So, it’s a wee, small hour of the morning. I just woke up all itchy-scratchy to find my cat meowing and hopping around like mad, pouncing on my butt and back, staring up at the ceiling, hunting a big, fat mosquito and as this is happening, I realize my back, neck and arms are covered in bites. Where am I, the jungle? Where did this guy even come from? I don’t think I’ve gotten a mosquito bite in the city in… well, a long time. But, here we are. And, of course, it was a jolt to wake up with a cat pouncing on one’s ass, so I’m awake. And, it’s a wee, small hour of the morning.

So, let’s see, what can I tell you about? My guest spot at Jewcy shall continue starting Monday, which I’m tickled pink about. I’ll be blogging there, this time, for a month. Very excited about that. I’ll be sure and link as I go.

I went to shul tonight, and wrote a little summary about some things to consider right here (if you are interested in that sort of thing) on the more serious, kicking-around-ideas, meaning-of-life-brainstorm blog I do also. Anyway, I’m sitting there at shul, Leah is there next to me (who saved me from sniffling into paper napkins by producing tissues from her awesome red purse) and suddenly there is a ruckus. And, I mean ruck-us! Long story, but somehow, the rabbi’s wireless lapel microphone was interfered with/interfering with another frequency (just a guess based on the ruckus, but I’m no sound tech) and suddenly we are getting the sound of tuning an old radio super-loudly, then a super-loud shot of Arabic pop music that went on for a few minutes before the rabbi laughed and took off his mic and decided to wing it with the fortune of a loud voice and tonight’s small crowd.

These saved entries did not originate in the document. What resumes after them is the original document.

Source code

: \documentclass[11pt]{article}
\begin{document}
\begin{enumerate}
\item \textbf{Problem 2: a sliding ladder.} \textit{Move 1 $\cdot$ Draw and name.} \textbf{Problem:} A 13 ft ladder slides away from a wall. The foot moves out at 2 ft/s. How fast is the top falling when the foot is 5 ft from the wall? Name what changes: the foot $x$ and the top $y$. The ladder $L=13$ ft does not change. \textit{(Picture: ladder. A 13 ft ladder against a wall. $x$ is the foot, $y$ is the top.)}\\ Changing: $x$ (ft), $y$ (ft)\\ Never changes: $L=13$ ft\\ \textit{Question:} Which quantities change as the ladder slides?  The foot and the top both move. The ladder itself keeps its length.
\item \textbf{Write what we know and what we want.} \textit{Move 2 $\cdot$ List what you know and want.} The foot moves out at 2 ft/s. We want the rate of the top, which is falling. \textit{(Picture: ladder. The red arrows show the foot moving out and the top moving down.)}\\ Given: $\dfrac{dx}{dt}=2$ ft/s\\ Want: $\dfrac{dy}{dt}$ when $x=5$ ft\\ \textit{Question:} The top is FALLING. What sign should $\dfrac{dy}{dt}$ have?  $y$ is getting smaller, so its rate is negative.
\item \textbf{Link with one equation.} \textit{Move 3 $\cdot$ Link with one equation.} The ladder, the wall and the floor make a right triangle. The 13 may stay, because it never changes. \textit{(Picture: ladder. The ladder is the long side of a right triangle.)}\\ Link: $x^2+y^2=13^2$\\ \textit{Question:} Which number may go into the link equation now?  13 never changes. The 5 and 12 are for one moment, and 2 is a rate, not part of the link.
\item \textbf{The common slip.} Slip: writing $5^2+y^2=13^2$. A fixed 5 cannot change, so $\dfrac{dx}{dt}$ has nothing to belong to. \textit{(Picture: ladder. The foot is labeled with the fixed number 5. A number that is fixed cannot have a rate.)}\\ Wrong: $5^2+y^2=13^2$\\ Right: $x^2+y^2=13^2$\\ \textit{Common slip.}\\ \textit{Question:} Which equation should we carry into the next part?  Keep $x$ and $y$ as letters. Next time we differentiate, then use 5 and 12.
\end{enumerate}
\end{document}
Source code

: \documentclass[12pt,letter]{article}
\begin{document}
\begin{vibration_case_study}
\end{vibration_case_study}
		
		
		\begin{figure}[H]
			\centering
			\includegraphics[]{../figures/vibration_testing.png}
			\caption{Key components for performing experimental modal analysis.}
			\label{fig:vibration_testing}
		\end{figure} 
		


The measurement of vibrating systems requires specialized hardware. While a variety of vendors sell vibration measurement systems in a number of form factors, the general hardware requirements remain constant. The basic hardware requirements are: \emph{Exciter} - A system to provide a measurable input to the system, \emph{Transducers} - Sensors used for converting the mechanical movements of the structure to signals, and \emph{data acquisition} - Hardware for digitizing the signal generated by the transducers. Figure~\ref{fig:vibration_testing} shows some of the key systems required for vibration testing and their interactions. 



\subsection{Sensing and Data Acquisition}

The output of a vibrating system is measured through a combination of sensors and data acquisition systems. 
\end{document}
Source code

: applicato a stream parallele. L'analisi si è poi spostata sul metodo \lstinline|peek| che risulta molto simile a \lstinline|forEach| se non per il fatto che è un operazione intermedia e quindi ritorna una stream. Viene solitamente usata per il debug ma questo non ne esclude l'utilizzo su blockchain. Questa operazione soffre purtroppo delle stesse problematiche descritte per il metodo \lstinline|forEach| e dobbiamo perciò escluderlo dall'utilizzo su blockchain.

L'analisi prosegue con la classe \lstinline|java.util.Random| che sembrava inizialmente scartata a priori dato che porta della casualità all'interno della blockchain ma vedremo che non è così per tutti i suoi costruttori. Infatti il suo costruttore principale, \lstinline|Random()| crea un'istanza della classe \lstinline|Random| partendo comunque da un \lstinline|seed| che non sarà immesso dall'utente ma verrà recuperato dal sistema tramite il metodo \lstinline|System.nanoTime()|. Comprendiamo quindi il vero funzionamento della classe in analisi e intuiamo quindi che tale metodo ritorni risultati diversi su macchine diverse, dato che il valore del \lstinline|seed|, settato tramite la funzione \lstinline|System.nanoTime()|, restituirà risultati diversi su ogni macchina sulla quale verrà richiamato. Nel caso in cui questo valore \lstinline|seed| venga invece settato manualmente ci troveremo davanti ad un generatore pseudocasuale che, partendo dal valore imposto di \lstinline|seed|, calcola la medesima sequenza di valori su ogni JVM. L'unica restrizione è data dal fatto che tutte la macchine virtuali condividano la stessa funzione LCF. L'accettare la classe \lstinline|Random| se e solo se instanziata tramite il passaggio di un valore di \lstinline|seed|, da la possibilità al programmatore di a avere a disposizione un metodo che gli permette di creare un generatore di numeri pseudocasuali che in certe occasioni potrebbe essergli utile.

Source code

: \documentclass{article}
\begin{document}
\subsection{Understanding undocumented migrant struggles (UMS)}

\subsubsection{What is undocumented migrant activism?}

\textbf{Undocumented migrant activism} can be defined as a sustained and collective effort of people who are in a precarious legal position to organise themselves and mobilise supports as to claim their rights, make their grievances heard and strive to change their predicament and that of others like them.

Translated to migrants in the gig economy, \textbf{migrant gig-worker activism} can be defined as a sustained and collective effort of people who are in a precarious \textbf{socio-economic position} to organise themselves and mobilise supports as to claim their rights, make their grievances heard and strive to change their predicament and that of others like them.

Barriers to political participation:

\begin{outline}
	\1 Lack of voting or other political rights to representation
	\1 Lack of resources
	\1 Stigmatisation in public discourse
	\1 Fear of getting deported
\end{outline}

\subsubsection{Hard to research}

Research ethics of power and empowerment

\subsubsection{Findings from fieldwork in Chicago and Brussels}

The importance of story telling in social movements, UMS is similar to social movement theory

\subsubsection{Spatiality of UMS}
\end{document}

Anyway, I split after, as I still don’t have much of a voice, at least not a non-squeaky one, came home, ate some dinner, played with my cat, talked on the phone a bit, conked out, and that pretty much brings us up the point where I woke up with the cat pouncing on my butt and back as I was being bitten to shit by a mosquito. I have no idea what became of the mosquito, but I’m hiding under the sheets except for my arms and face.

Tomorrow morning, in a hood a bit north of my apartment, there is a huge German heritage festival. (If you are plotting to stalk and/or murder me, by “north” I mean, of course, way way south.) Last year, a few hours before the parade started, a polka band slipped away and decided to warm-up and practice in front of my building. So, we’re talking like 8ish in the morning, meters away from a Polka band. (Yes, I said meters, yes I did. I’m Eurotrash waiting to happen. Or, really, like third-generation Eurotrash still happening. Er, wait, fourth, no, no third. Wait, shit. Whatever. Eurotrash in any case. Which is probably what drew the damn polka band to my building last year in the first place. They saw my name and umlaut on the buzzer and thought, Ja! Die europäische frauline! Die Eurotrashen!)

If the Alsatian (where my people are from) flag wasn’t so funky-looking, I’d hang it out the window in the morning, but who knows what kind of shit that would start? You nevah know when someone will cross your path who is somehow still bent about the WWI/Treaty of Versailles/Woodrow Wilson/Kaiser/League of Nations biznass. Har. But really, Alsatian ain’t a bad set of roots– you get to half-assedly do Oktoberfest and Bastille Day. Sort of. Just with less enthusiasm about polka.

Good grief and holy shit.

That’s my life, kids. Awake at the crack-of-jack, blogging about Eurotrash roots, polka bands and a cat pouncing on my ass. Fascinating, I realize.

Aaaand, right on cue, dicktoast mosquito just flew in and bit my cheek. Nice.